查找 numpy 数组中多个值的行索引-IT科技

摘要：问题描述：我有一个数组X：X = np.array([[4, 2], [9, 3], [8, 5], [3, 3], [5, 6]]) 我希望找到这个数组中几个值的行的索引：searche...

问题描述：

我有一个数组X：

X = np.array([[4,  2],
              [9,  3],
              [8,  5],
              [3,  3],
              [5,  6]])

我希望找到这个数组中几个值的行的索引：

searched_values = np.array([[4, 2],
                            [3, 3],
                            [5, 6]])

对于这个例子，我想要的结果如下：

[0,3,4]

我有一个执行此操作的代码，但我认为它过于复杂：

X = np.array([[4,  2],
              [9,  3],
              [8,  5],
              [3,  3],
              [5,  6]])

searched_values = np.array([[4, 2],
                            [3, 3],
                            [5, 6]])

result = []

for s in searched_values:
    idx = np.argwhere([np.all((X-s)==0, axis=1)])[0][1]
    result.append(idx)

print(result)

我找到了类似问题的答案，但它仅适用于一维数组。

有没有办法以更简单的方式做我想做的事情？

解决方案 1：

方法 #1

一种方法是使用NumPy broadcasting，就像这样 -

np.where((X==searched_values[:,None]).all(-1))[1]

方法 #2

一种节省内存的方法是将每一行转换为线性索引等价物，然后使用np.in1d，就像这样 -

dims = X.max(0)+1
out = np.where(np.in1d(np.ravel_multi_index(X.T,dims),\n                    np.ravel_multi_index(searched_values.T,dims)))[0]

方法 #3

另一种使用和转换为线性索引等效物的相同原理的内存高效方法np.searchsorted是这样的 -

dims = X.max(0)+1
X1D = np.ravel_multi_index(X.T,dims)
searched_valuesID = np.ravel_multi_index(searched_values.T,dims)
sidx = X1D.argsort()
out = sidx[np.searchsorted(X1D,searched_valuesID,sorter=sidx)]

请注意，此方法假定中np.searchsorted的每一行都有一个匹配项。
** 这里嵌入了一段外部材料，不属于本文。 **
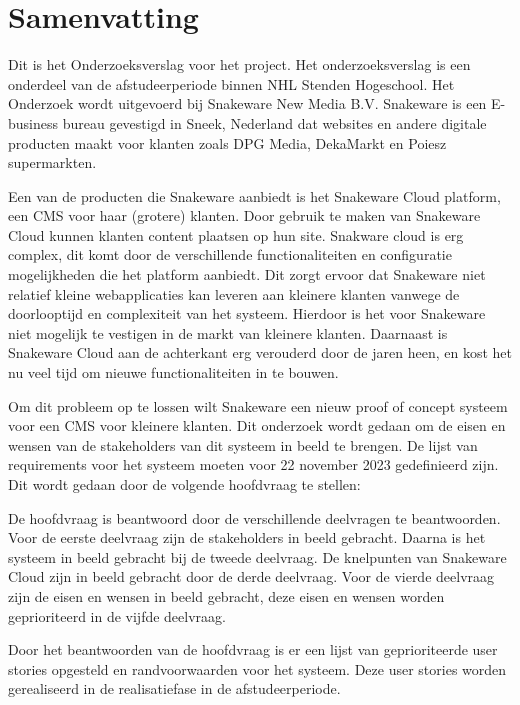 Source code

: \chapter*{Samenvatting}
Dit is het Onderzoeksverslag voor het  project.
Het onderzoeksverslag is een onderdeel van de afstudeerperiode binnen NHL Stenden Hogeschool.
Het Onderzoek wordt uitgevoerd bij Snakeware New Media B.V. 
Snakeware is een E-business bureau gevestigd in Sneek, Nederland dat websites en andere digitale producten maakt voor klanten zoals DPG Media, DekaMarkt en Poiesz supermarkten.

\whitespace
Een van de producten die Snakeware aanbiedt is het Snakeware Cloud platform, een \gls{CMS} voor haar (grotere) klanten.
Door gebruik te maken van Snakeware Cloud kunnen klanten content plaatsen op hun site.
Snakware cloud is erg complex, dit komt door de verschillende functionaliteiten en configuratie mogelijkheden die het platform aanbiedt.
Dit zorgt ervoor dat Snakeware niet relatief kleine webapplicaties kan leveren aan kleinere klanten vanwege de doorlooptijd en complexiteit van het systeem.
Hierdoor is het voor Snakeware niet mogelijk te vestigen in de markt van kleinere klanten.
Daarnaast is Snakeware Cloud aan de achterkant erg verouderd door de jaren heen, en kost het nu veel tijd om nieuwe functionaliteiten in te bouwen.

\whitespace
Om dit probleem op te lossen wilt Snakeware een nieuw proof of concept systeem voor een \gls{CMS} voor kleinere klanten.
Dit onderzoek wordt gedaan om de eisen en wensen van de stakeholders van dit systeem in beeld te brengen.
De lijst van requirements voor het systeem moeten voor 22 november 2023 gedefinieerd zijn.
Dit wordt gedaan door de volgende hoofdvraag te stellen:

\begin{center}
    \textit{\MainQuestion}
\end{center}

\whitespace
De hoofdvraag is beantwoord door de verschillende deelvragen te beantwoorden.
Voor de eerste deelvraag zijn de stakeholders in beeld gebracht.
Daarna is het systeem in beeld gebracht bij de tweede deelvraag.
De knelpunten van Snakeware Cloud zijn in beeld gebracht door de derde deelvraag.
Voor de vierde deelvraag zijn de eisen en wensen in beeld gebracht, deze eisen en wensen worden geprioriteerd in de vijfde deelvraag.

\whitespace
Door het beantwoorden van de hoofdvraag is er een lijst van geprioriteerde user stories opgesteld en randvoorwaarden voor het systeem.
Deze user stories worden gerealiseerd in de realisatiefase in de afstudeerperiode.
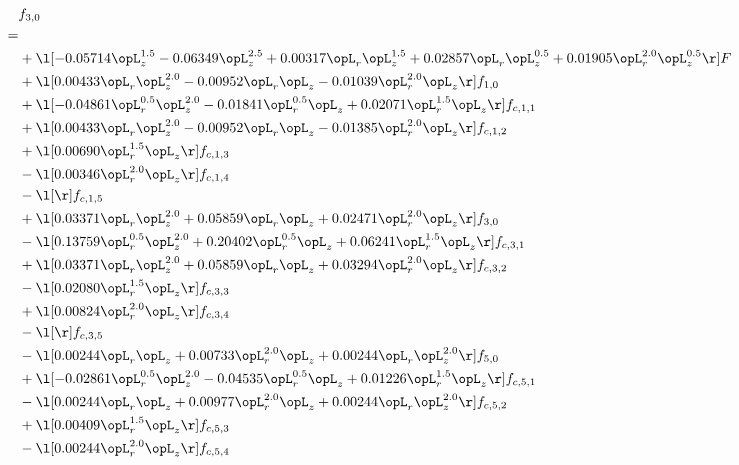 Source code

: \begin{alignat}{2} 
\label{eq:f_30_1} 
& f_{3,0} \nonumber \\ 
 = \\ 
& + \l[  -0.05714 \opL_z^{1.5}   -0.06349 \opL_z^{2.5} +  0.00317 \opL_r \opL_z^{1.5} +  0.02857 \opL_r \opL_z^{0.5} +  0.01905 \opL_r^{2.0} \opL_z^{0.5}  \r] F \nonumber \\ 
& + \l[  0.00433 \opL_r \opL_z^{2.0}   -0.00952 \opL_r \opL_z   -0.01039 \opL_r^{2.0} \opL_z  \r] f_{1,0} \nonumber \\ 
& + \l[  -0.04861 \opL_r^{0.5} \opL_z^{2.0}   -0.01841 \opL_r^{0.5} \opL_z +  0.02071 \opL_r^{1.5} \opL_z  \r] f_{c,1,1} \nonumber \\ 
& + \l[  0.00433 \opL_r \opL_z^{2.0}   -0.00952 \opL_r \opL_z   -0.01385 \opL_r^{2.0} \opL_z  \r] f_{c,1,2} \nonumber \\ 
& + \l[  0.00690 \opL_r^{1.5} \opL_z  \r] f_{c,1,3} \nonumber \\ 
& - \l[  0.00346 \opL_r^{2.0} \opL_z  \r] f_{c,1,4} \nonumber \\ 
& - \l[  \r] f_{c,1,5} \nonumber \\ 
& + \l[  0.03371 \opL_r \opL_z^{2.0} +  0.05859 \opL_r \opL_z +  0.02471 \opL_r^{2.0} \opL_z  \r] f_{3,0} \nonumber \\ 
& - \l[  0.13759 \opL_r^{0.5} \opL_z^{2.0} +  0.20402 \opL_r^{0.5} \opL_z +  0.06241 \opL_r^{1.5} \opL_z  \r] f_{c,3,1} \nonumber \\ 
& + \l[  0.03371 \opL_r \opL_z^{2.0} +  0.05859 \opL_r \opL_z +  0.03294 \opL_r^{2.0} \opL_z  \r] f_{c,3,2} \nonumber \\ 
& - \l[  0.02080 \opL_r^{1.5} \opL_z  \r] f_{c,3,3} \nonumber \\ 
& + \l[  0.00824 \opL_r^{2.0} \opL_z  \r] f_{c,3,4} \nonumber \\ 
& - \l[  \r] f_{c,3,5} \nonumber \\ 
& - \l[  0.00244 \opL_r \opL_z +  0.00733 \opL_r^{2.0} \opL_z +  0.00244 \opL_r \opL_z^{2.0}  \r] f_{5,0} \nonumber \\ 
& + \l[  -0.02861 \opL_r^{0.5} \opL_z^{2.0}   -0.04535 \opL_r^{0.5} \opL_z +  0.01226 \opL_r^{1.5} \opL_z  \r] f_{c,5,1} \nonumber \\ 
& - \l[  0.00244 \opL_r \opL_z +  0.00977 \opL_r^{2.0} \opL_z +  0.00244 \opL_r \opL_z^{2.0}  \r] f_{c,5,2} \nonumber \\ 
& + \l[  0.00409 \opL_r^{1.5} \opL_z  \r] f_{c,5,3} \nonumber \\ 
& - \l[  0.00244 \opL_r^{2.0} \opL_z  \r] f_{c,5,4} \nonumber \\ 

\end{alignat}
searched_values`X`

怎么`np.ravel_multi_index`運作？

此函数为我们提供线性索引等效数字。它接受一个2D数组n-dimensional indices，设置为列，以及要将这些索引映射到的 n 维网格本身的形状，并计算等效线性索引。

让我们使用手头问题的输入。以输入为例X，并记下它的第一行。由于我们试图将的每一行转换X为其线性索引等价物，并且由于假设每列都是一个索引元组，因此我们需要在输入函数之前np.ravel_multi_index进行转置。由于在这种情况下每行的元素数为，因此要映射到的 n 维网格将是。如果每行有 3 个元素，则它将是用于映射的网格，依此类推。X`X22DX3D`

要了解此函数如何计算线性指标，请考虑第一行X-

In [77]: X
Out[77]: 
array([[4, 2],
       [9, 3],
       [8, 5],
       [3, 3],
       [5, 6]])

我们有 n 维网格的形状dims：

In [78]: dims
Out[78]: array([10,  7])

让我们创建二维网格来查看该映射如何工作以及线性指标如何计算np.ravel_multi_index-

In [79]: out = np.zeros(dims,dtype=int)

In [80]: out
Out[80]: 
array([[0, 0, 0, 0, 0, 0, 0],
       [0, 0, 0, 0, 0, 0, 0],
       [0, 0, 0, 0, 0, 0, 0],
       [0, 0, 0, 0, 0, 0, 0],
       [0, 0, 0, 0, 0, 0, 0],
       [0, 0, 0, 0, 0, 0, 0],
       [0, 0, 0, 0, 0, 0, 0],
       [0, 0, 0, 0, 0, 0, 0],
       [0, 0, 0, 0, 0, 0, 0],
       [0, 0, 0, 0, 0, 0, 0]])

让我们从中设置第一个索引元组，即从中进入网格的X第一行-X

In [81]: out[4,2] = 1

In [82]: out
Out[82]: 
array([[0, 0, 0, 0, 0, 0, 0],
       [0, 0, 0, 0, 0, 0, 0],
       [0, 0, 0, 0, 0, 0, 0],
       [0, 0, 0, 0, 0, 0, 0],
       [0, 0, 1, 0, 0, 0, 0],
       [0, 0, 0, 0, 0, 0, 0],
       [0, 0, 0, 0, 0, 0, 0],
       [0, 0, 0, 0, 0, 0, 0],
       [0, 0, 0, 0, 0, 0, 0],
       [0, 0, 0, 0, 0, 0, 0]])

现在，为了查看刚刚设置的元素的线性索引等效项，让我们展平并使用np.where来检测1。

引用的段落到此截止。